PROVIDED INFORMATION →
◇ ◇ ◇ ◇ ◇ ◇ ◇

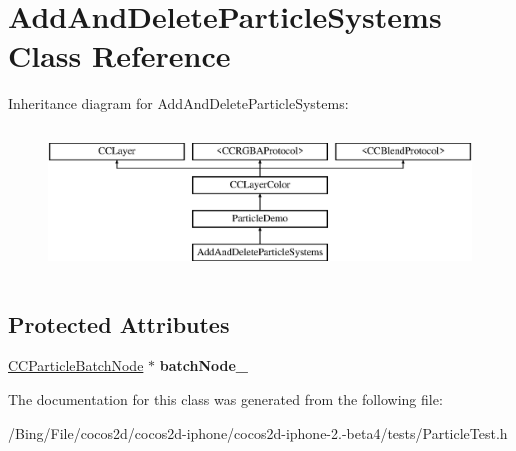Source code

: \hypertarget{interface_add_and_delete_particle_systems}{\section{Add\-And\-Delete\-Particle\-Systems Class Reference}
\label{interface_add_and_delete_particle_systems}
}
Inheritance diagram for Add\-And\-Delete\-Particle\-Systems\-:\begin{figure}[H]
\begin{center}
\leavevmode
\includegraphics[height=3.909250cm]{interface_add_and_delete_particle_systems}
\end{center}
\end{figure}
\subsection*{Protected Attributes}
\begin{DoxyCompactItemize}
\item 
\hypertarget{interface_add_and_delete_particle_systems_ae2d67fb7b8187e507623be90a08157da}{\hyperlink{interface_c_c_particle_batch_node}{C\-C\-Particle\-Batch\-Node} $\ast$ {\bfseries batch\-Node\-\_\-}}\label{interface_add_and_delete_particle_systems_ae2d67fb7b8187e507623be90a08157da}

\end{DoxyCompactItemize}


The documentation for this class was generated from the following file\-:\begin{DoxyCompactItemize}
\item 
/\-Bing/\-File/cocos2d/cocos2d-\/iphone/cocos2d-\/iphone-\/2.-\/beta4/tests/Particle\-Test.\-h\end{DoxyCompactItemize}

◇ ◇ ◇ ◇ ◇ ◇ ◇

Count lines, not occurrences. State how many lines of the entries contain the word "begin", and add nothing.

ANSWER TO THIS TASK →
4